コンサルタントコラム

【人事管理】月60時間超え時間外労働は割増引き上げ

1.中小企業を対象に2023年4月1日から改正になるポイント

◆月60時間を超える時間外労働の割増賃金率が50%以上になります
◆月60時間を超える労働の割増引き上げ分支払いの代わりに代替休暇を付与することが可能です

 

 

2.改正点の概要
労働時間の管理をしている人が、改正されるポイントを見ると、いくつかの疑問点が浮かぶと思いますので、疑問を想定しながら概要を解説したいと思います。

 

(1) 時間外の割増賃金率は既に引き上げられているはずではないか?

大企業に対しては、2010年4月1日から月60時間を超える法定時間外労働の割増賃金率が、50%以上に引き上げられています。しかし、中小企業は、猶予期間があったため2023年4月1日までは引き上げなくても良いことになっていました。その猶予期間が切れて2023年4月から適用されるわけです。

 

(2) 36協定の法定時間外労働は月45時間が限度時間であるから、そもそも月60時間を超えないのではないか?

労使が締結する36協定に特別条項を付けると、限度時間である月45時間を超えて労働させることが可能です。ただし、月45時間を超える特別条項は、年間6か月までであり、超える場合の手続き(事前通告等)や、健康確保措置(臨時の健康診断他)を準備することが求められています。
このように、特別条項を付けていない中小企業で、月60時間を超える法定時間外労働が発生するわけではありません。まず、自社で月60時間を超えるかどうかを検証する必要があります。
筆者の認識では、働き方改革等で労働時間を削減が進められてきており、特別条項を付けていない中小企業が多いのではないかと思います。

一方で、36協定の特別条項を付けていないにもかかわらず、実際に月45時間を超える時間外労働を指示することは、違法行為です。
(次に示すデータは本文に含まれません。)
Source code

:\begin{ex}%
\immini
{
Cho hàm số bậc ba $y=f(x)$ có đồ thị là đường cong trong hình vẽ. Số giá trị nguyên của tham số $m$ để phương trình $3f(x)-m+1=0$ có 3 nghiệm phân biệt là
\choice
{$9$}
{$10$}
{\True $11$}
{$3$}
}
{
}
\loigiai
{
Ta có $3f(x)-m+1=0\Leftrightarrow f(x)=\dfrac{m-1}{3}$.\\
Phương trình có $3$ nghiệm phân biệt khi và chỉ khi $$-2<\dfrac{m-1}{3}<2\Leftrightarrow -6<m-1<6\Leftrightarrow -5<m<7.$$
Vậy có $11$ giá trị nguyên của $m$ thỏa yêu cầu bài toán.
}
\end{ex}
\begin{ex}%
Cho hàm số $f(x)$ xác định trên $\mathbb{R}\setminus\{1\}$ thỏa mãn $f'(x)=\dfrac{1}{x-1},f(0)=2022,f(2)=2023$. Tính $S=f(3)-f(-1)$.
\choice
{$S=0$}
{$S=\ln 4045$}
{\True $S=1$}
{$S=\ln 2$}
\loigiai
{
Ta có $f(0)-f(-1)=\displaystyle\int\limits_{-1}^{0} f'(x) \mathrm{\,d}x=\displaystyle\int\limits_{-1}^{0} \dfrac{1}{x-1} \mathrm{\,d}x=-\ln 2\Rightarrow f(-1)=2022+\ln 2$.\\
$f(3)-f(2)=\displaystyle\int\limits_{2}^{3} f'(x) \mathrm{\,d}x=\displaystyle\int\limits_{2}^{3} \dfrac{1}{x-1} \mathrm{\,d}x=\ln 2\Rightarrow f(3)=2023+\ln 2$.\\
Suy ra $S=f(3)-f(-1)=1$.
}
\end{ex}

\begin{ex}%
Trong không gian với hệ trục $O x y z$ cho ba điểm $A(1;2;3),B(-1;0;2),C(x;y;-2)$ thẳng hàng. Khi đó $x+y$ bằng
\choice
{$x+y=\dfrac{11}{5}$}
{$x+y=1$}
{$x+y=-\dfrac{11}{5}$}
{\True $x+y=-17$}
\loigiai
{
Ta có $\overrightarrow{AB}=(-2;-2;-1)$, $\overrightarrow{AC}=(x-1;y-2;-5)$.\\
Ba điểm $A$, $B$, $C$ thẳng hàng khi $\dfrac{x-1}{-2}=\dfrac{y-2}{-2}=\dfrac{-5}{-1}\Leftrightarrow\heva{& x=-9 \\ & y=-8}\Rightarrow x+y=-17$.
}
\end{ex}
しかし、労働をさせた時間に対する賃金の支払いを免れるわけではありませんから、定められた法定割増賃率以上で支払う必要があります。

 

(3) 就業規則や労使協定を改正する必要があるのか

時間外労働に対する割増賃金の計算方法を就業規則に定めているケースは多いと思います。月60時間を超えたときの割増賃金率を定めておきましょう。例えば次のような規定が考えられます。また、後ほど解説する代替休暇制度を設ける場合には、必要事項を定めた労使協定も必要です。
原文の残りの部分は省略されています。